I am acutely aware that Queen’s “We Are The Champions” made it to Lite FM's Top 500. However, you have played the song for what feels like about a thousand times in the past one month, quite frankly I never liked the song in the first place (noise is more like it), and now you have played it to death, Hades and beyond the Event Horizon, I am actually beginning to hate it more than the sound of fingernails on chalkboard, so STOP IT ALREADY!



And whilst you are at it, would you mind kindly flushing out your current list of songs and refreshing your playlist? It is beginning to sound like you have set the same 90-minute audio cassette on auto-replay 24/7 for the past few months.

Thank you.

Saturday, October 19, 2013

Cutting across the cultural-linguistic divide

Had lunch at a Nyonya restaurant up in Cameron Highlands recently. A young Malay girl takes our orders. She speaks to us in pure Malay. And then she writes down our orders entirely in Chinese. Very nicely written Chinese characters, mind you (yes, I was watching closely). She doesn’t really have to do it, because the menu is entirely bi-lingual in English and Chinese (actually, the English text dominates, and the font is larger) to suit the tourists.
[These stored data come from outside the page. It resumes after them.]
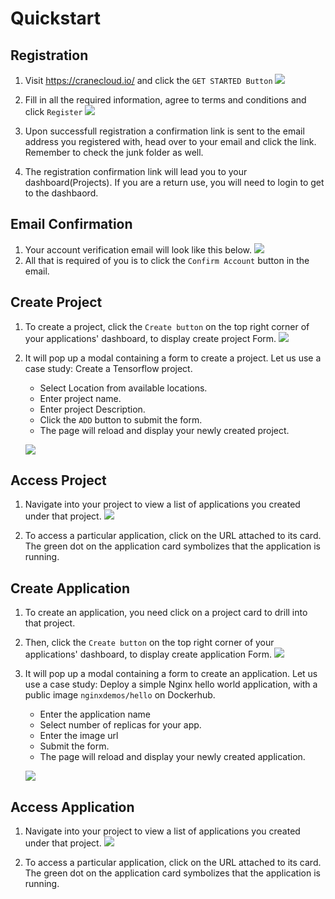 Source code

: # Quickstart

## Registration
1. Visit <https://cranecloud.io/> and click the `GET STARTED Button`
![](../img/get_started.png)

2. Fill in all the required information, agree to terms and conditions and click `Register`
![](../img/register.png)

3. Upon successfull registration a confirmation link is sent to the email address you registered with, head over to your email and click the link. Remember to check the junk folder as well. 

4. The registration confirmation link will lead you to your dashboard(Projects). If you are a return use, you will need to login to get to the dashbaord. 

## Email Confirmation
1. Your account verification email will look like this below. 
![](../img/test_user.png)
2. All that is required of you is to click the `Confirm Account` button in the email.

## Create Project
1. To create a project, click the `Create button` on the top right corner of your applications' dashboard, to display create project Form.
![](../img/projectsDashboard.png)

2. It will pop up a modal containing a form to create a project. Let us use a case study: Create a Tensorflow project. 

    - Select Location from available locations.
    - Enter project name.
    - Enter project Description.
    - Click the `ADD` button to submit the form.
    - The page will reload and display your newly created project. 
    
    ![](../img/create_project_form.png)

## Access Project
1. Navigate into your project to view a list of applications you created under that project.
    ![](../img/apps_page.png)

2. To access a particular application, click on the URL attached to its card. The green dot on the application card symbolizes that the application is running. 

## Create Application
1. To create an application, you need click on a project card to drill into that project.  

2. Then, click the `Create button` on the top right corner of your applications' dashboard, to display create application Form.
![](../img/appDashboard.png)

3. It will pop up a modal containing a form to create an application. Let us use a case study: Deploy a simple Nginx hello world application, with a public image `nginxdemos/hello` on Dockerhub. 

    - Enter the application name 
    - Select number of replicas for your app.
    - Enter the image url 
    - Submit the form.
    - The page will reload and display your newly created application. 
    
    ![](../img/createAppForm.png)

## Access Application
1. Navigate into your project to view a list of applications you created under that project.
    ![](../img/apps_page.png)

2. To access a particular application, click on the URL attached to its card. The green dot on the application card symbolizes that the application is running.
No, this is not a startling revelation. We all know that many young Malaysians of non-Chinese extraction today attend Chinese schools. So what is my point, you ask?

1. Here is a Malay girl who has taken the conscious decision to practise daily a foreign language that she has learnt. That the cooks round the back probably only read Chinese is besides the point. How many of us Malaysians of non-Malay extraction can still string a proper sentence in Bahasa Malaysia, years after leaving school (and they key word here is proper)?

2. How often do we see Chinese Malaysians yapping away in Chinese among themselves, oblivious to the fact that they are in the company of people who do not understand the Chinese language? If this young Malay girl can adapt to her external environment by writing down orders in Chinese, why can't more Chinese Malaysians in turn adapt to those around them by learning the art of linguistic courtesy and speak a common language when in the presence of others who do not speak our lingo? We demand greater access to mother tongue education, yet our lack of courtesy makes us our own worst enemy and does us no favours.
3. And while all this is going on, the Malaysian government is stubbornly refusing to formally recognise Chinese private secondary schools. Yet, here is a Malay girl who has chosen to adapt to a Chinese-centric work environment, by using daily what she has learnt from school. 
My point? All of us Malaysians - from grass-roots to government - have something to learn from this young Malay waitress from Cameron Highlands - who speaks her native Malay fluently, and writes Chinese characters beautifully. She has cut right through cultural-linguistic lines. We all ought to do the same.